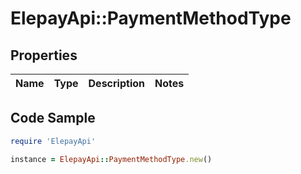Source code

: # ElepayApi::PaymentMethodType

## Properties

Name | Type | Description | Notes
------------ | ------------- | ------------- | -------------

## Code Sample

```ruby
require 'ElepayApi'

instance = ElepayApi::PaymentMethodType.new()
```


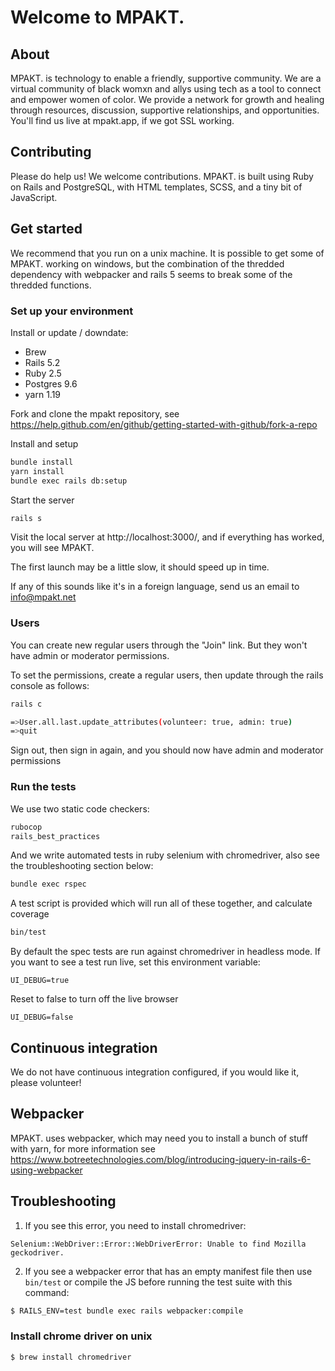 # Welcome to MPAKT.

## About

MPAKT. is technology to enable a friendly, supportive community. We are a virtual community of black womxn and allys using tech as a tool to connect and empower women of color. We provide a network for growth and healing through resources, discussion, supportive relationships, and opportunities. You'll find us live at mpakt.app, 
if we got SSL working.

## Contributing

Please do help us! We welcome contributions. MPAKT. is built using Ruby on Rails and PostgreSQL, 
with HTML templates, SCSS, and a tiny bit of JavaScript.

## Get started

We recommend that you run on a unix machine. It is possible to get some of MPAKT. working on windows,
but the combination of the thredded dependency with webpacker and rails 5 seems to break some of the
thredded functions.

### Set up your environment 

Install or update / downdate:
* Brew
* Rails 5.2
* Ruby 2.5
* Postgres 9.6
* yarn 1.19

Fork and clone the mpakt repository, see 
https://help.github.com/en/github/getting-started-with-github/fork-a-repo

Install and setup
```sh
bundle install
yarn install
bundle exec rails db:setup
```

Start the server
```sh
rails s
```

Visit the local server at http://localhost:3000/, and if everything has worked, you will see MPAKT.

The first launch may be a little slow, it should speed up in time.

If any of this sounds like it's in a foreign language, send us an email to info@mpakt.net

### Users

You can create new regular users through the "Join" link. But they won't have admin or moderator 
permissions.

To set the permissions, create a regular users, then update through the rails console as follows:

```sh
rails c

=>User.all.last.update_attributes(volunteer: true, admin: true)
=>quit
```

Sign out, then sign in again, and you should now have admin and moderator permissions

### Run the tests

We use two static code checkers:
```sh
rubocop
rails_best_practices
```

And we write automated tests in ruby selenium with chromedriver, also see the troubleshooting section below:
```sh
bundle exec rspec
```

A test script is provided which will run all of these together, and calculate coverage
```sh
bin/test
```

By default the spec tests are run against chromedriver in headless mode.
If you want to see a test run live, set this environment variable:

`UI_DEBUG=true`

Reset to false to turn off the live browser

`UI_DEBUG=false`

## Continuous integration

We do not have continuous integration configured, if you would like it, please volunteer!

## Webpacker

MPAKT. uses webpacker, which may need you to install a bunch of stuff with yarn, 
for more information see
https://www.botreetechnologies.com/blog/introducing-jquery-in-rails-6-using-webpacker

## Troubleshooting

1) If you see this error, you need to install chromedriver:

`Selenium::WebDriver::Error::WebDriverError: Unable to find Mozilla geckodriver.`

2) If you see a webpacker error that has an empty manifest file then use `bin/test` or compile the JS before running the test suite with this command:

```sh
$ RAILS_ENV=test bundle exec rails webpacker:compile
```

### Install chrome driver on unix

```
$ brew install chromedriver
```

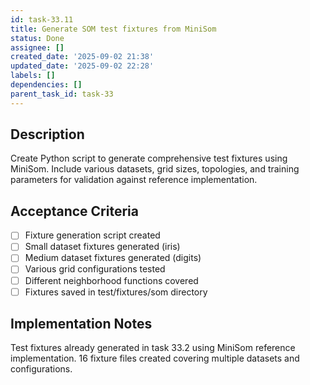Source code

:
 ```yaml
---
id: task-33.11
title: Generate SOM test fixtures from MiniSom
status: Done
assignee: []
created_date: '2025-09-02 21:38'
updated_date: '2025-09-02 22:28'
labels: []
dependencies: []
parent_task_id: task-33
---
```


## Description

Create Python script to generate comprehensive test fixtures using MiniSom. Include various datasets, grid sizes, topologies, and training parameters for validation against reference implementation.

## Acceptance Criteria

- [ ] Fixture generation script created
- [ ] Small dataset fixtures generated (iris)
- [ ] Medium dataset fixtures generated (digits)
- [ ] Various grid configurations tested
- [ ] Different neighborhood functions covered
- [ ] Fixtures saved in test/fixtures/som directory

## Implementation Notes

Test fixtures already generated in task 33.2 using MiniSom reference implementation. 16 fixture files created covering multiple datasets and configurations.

#### REQUIREMENT:
Retype the listing exactly. Leave the pictures out.

#### SOLUTION TO THE EXERCISE:
Source code

: # ElepayApi::PaymentMethodType

## Properties

Name | Type | Description | Notes
------------ | ------------- | ------------- | -------------

## Code Sample

```ruby
require 'ElepayApi'

instance = ElepayApi::PaymentMethodType.new()
```


 # Welcome to MPAKT.

## About

MPAKT. is technology to enable a friendly, supportive community. We are a virtual community of black womxn and allys using tech as a tool to connect and empower women of color. We provide a network for growth and healing through resources, discussion, supportive relationships, and opportunities. You'll find us live at mpakt.app, 
if we got SSL working.

## Contributing

Please do help us! We welcome contributions. MPAKT. is built using Ruby on Rails and PostgreSQL, 
with HTML templates, SCSS, and a tiny bit of JavaScript.

## Get started

We recommend that you run on a unix machine. It is possible to get some of MPAKT. working on windows,
but the combination of the thredded dependency with webpacker and rails 5 seems to break some of the
thredded functions.

### Set up your environment 

Install or update / downdate:
* Brew
* Rails 5.2
* Ruby 2.5
* Postgres 9.6
* yarn 1.19

Fork and clone the mpakt repository, see 
https://help.github.com/en/github/getting-started-with-github/fork-a-repo

Install and setup
```sh
bundle install
yarn install
bundle exec rails db:setup
```

Start the server
```sh
rails s
```

Visit the local server at http://localhost:3000/, and if everything has worked, you will see MPAKT.

The first launch may be a little slow, it should speed up in time.

If any of this sounds like it's in a foreign language, send us an email to info@mpakt.net

### Users

You can create new regular users through the "Join" link. But they won't have admin or moderator 
permissions.

To set the permissions, create a regular users, then update through the rails console as follows:

```sh
rails c

=>User.all.last.update_attributes(volunteer: true, admin: true)
=>quit
```

Sign out, then sign in again, and you should now have admin and moderator permissions

### Run the tests

We use two static code checkers:
```sh
rubocop
rails_best_practices
```

And we write automated tests in ruby selenium with chromedriver, also see the troubleshooting section below:
```sh
bundle exec rspec
```

A test script is provided which will run all of these together, and calculate coverage
```sh
bin/test
```

By default the spec tests are run against chromedriver in headless mode.
If you want to see a test run live, set this environment variable:

`UI_DEBUG=true`

Reset to false to turn off the live browser

`UI_DEBUG=false`

## Continuous integration

We do not have continuous integration configured, if you would like it, please volunteer!

## Webpacker

MPAKT. uses webpacker, which may need you to install a bunch of stuff with yarn, 
for more information see
https://www.botreetechnologies.com/blog/introducing-jquery-in-rails-6-using-webpacker

## Troubleshooting

1) If you see this error, you need to install chromedriver:

`Selenium::WebDriver::Error::WebDriverError: Unable to find Mozilla geckodriver.`

2) If you see a webpacker error that has an empty manifest file then use `bin/test` or compile the JS before running the test suite with this command:

```sh
$ RAILS_ENV=test bundle exec rails webpacker:compile
```

### Install chrome driver on unix

```
$ brew install chromedriver
```

Source code

:
 ```yaml
---
id: task-33.11
title: Generate SOM test fixtures from MiniSom
status: Done
assignee: []
created_date: '2025-09-02 21:38'
updated_date: '2025-09-02 22:28'
labels: []
dependencies: []
parent_task_id: task-33
---
```


## Description

Create Python script to generate comprehensive test fixtures using MiniSom. Include various datasets, grid sizes, topologies, and training parameters for validation against reference implementation.

## Acceptance Criteria

- [ ] Fixture generation script created
- [ ] Small dataset fixtures generated (iris)
- [ ] Medium dataset fixtures generated (digits)
- [ ] Various grid configurations tested
- [ ] Different neighborhood functions covered
- [ ] Fixtures saved in test/fixtures/som directory

## Implementation Notes

Test fixtures already generated in task 33.2 using MiniSom reference implementation. 16 fixture files created covering multiple datasets and configurations.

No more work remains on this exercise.